Sunday, October 25, 2015

A Writer's Heaven


Rockford isn’t known for much that’s good. It’s called “Screw City” for a reason.

 

The Stockholm Inn is very good, and Maria’s Restaurant used to be good. The Ratskeller used to be good, too, and so was the Sweden House. The Stockholm Inn is still in business. The others aren’t.

 

Rockford is known for having an exceptionally high crime rate. It’s also known for having an exceptionally low literacy rate. Anyone see a connection?

 

Rockford used to be known as the “Second City”, second only to Chicago in size, culture, and amenities. Now Rockford has diminished to the fifth or sixth largest city in Illinois. Intelligent people abandoned the town in droves, and more leave every day. Rockford is going downhill rapidly, and no one knows how to apply the brakes.

.

 

Rockford used to support a viable community of writers, poets, artists, and musicians. Most have gone elsewhere, although Rick Nielsen of Cheap Trick and poet Christine Swanberg still remain in town and only God knows why. New American Theater closed. The only live theater in town is at the local community college during summer months and at the restored Coronado Performing Arts Center when roadshows come to town.
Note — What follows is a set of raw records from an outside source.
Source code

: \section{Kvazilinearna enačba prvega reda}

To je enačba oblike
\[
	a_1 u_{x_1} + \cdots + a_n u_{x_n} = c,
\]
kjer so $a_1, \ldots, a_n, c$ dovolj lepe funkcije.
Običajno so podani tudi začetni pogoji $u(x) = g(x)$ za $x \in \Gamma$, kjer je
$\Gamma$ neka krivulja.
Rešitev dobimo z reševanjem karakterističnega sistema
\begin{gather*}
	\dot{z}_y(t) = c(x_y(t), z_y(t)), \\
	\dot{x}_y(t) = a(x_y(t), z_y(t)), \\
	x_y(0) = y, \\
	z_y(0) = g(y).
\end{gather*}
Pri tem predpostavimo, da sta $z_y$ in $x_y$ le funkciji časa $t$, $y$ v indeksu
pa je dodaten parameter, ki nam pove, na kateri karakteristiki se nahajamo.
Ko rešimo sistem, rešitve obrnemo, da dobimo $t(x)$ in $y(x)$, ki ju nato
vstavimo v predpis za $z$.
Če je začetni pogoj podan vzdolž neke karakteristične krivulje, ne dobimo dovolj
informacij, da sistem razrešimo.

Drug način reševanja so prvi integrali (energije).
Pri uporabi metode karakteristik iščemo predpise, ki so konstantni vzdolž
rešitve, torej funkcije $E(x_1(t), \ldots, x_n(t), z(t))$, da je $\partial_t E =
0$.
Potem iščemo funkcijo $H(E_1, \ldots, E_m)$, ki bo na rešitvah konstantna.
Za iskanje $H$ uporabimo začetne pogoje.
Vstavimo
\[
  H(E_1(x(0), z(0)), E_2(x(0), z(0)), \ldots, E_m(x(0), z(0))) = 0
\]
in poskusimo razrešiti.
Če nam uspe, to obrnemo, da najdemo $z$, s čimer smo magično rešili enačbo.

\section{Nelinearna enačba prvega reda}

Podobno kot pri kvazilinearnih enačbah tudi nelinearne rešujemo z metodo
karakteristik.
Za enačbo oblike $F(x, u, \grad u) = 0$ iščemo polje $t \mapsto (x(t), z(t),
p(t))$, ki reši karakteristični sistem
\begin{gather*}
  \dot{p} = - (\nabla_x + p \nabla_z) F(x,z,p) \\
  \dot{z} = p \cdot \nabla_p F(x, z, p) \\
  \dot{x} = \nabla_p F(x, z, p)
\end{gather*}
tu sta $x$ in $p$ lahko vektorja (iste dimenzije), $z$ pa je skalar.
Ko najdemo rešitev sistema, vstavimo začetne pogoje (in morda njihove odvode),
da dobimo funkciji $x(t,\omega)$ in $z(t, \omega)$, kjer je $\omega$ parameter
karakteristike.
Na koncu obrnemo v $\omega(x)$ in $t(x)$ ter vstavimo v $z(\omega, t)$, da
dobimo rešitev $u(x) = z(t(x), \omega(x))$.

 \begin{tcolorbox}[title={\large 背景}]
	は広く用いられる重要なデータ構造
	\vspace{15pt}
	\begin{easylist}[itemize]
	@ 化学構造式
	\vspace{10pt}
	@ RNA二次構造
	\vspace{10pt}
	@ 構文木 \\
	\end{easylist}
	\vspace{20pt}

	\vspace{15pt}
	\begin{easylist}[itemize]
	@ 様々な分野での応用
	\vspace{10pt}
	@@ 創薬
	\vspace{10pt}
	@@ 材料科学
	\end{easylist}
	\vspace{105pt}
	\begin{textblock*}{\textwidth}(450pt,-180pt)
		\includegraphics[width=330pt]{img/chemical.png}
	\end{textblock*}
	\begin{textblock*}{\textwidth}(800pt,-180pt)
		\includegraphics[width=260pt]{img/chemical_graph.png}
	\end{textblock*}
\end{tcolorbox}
The big box Metro Center—excuse me, the renamed BMO Harris Bank Center—has become a venue for ice hockey and religious festivals and no longer includes a regular schedule of musical performance by big name artists.

 

The annual 3-day and 3 raucous night Labor Day “On the Waterfront” music extravaganza fizzled out and exists only in memory.

 

Rockford used to have one of the finest public libraries in the state. Instead of investing in maintaining the library and increasing its collections, the city chose to build golf courses and sports complexes. Soon the main public library building will be torn down while a new indoor mega-sports center appears on the opposite bank of the Rock River.

 

 

Rockford has no new bookstores other than a few Christian booksellers and one pint-sized children’s bookstore. Borders closed and Barnes and Noble moved out of town to nearby Cherry Valley. Toad Hall, one of the best record and book memorabilia shops in the country, is still on Broadway, but it has deteriorated into a ghost of what it once was. Tomorrow is Yesterday has become more of a gaming haven than a comic book emporium and changed its name to Top Cut Comics and then to Top Cut Central. There is a Half-Price Books discount outlet that opened a few years ago. But they carry only remainders and inventory acquired from bankrupted bookstores.

 

 

I left Rockford and I came back. I left the first time when I went away to the University, but I came back to attend Rockford College when John Bennett and Mary Dearing Lewis and Donald Walhout were teaching there. I left the second time to enter the army and complete my formal education. But, eventually, I came back.

 

Declining home values makes Rockford affordable for low-lifes like me. Rockford’s escalating crime rate provides daily inspiration for crime writers like me. Paranoia and superstition and religious fanaticism fuel the fires of horror fiction. Rockford, Illinois, is a wonderful place to observe entropy in action. In short, Rockford is the perfect place to write.

 

Although I miss brick-and-mortal bookstores, Amazon.com and barnesandnoble.com make it easy to buy new and used books from the same computer I use to craft my own fiction. Facebook and Skype allow me to stay in touch with other writers throughout the world without leaving my computer. I can easily access library databases and do research on the internet from the comfort of my own home.

 

Because “A prophet is not without honor except in his hometown and among his own relatives and in his own household,” I do leave Rockford to make personal appearances and do book signings all over the world. My novels and stories sell well in England and in Europe and Japan and China. I can hop a commuter bus or airline in Rockford and make connections to anyplace I want to travel. Or I can drive to Chicago’s O’Hare and be there in less than two hours.

 

But I return to Rockford to write. No one here knows or cares that I’m a writer. There are too few venues here to bother about doing local autographings, and the local newspaper and radio and television stations prefer to report on true crime and not the imaginings of home-town boys and girls.

 

Crime runs rampant in Rockford. Gunshots are a daily occurrence. No one here pays any attention to the voice of one person crying in the wilderness.

 

Rockford is known as one of the ten worst places to live in the nation. For a crime writer, it’s one of the best.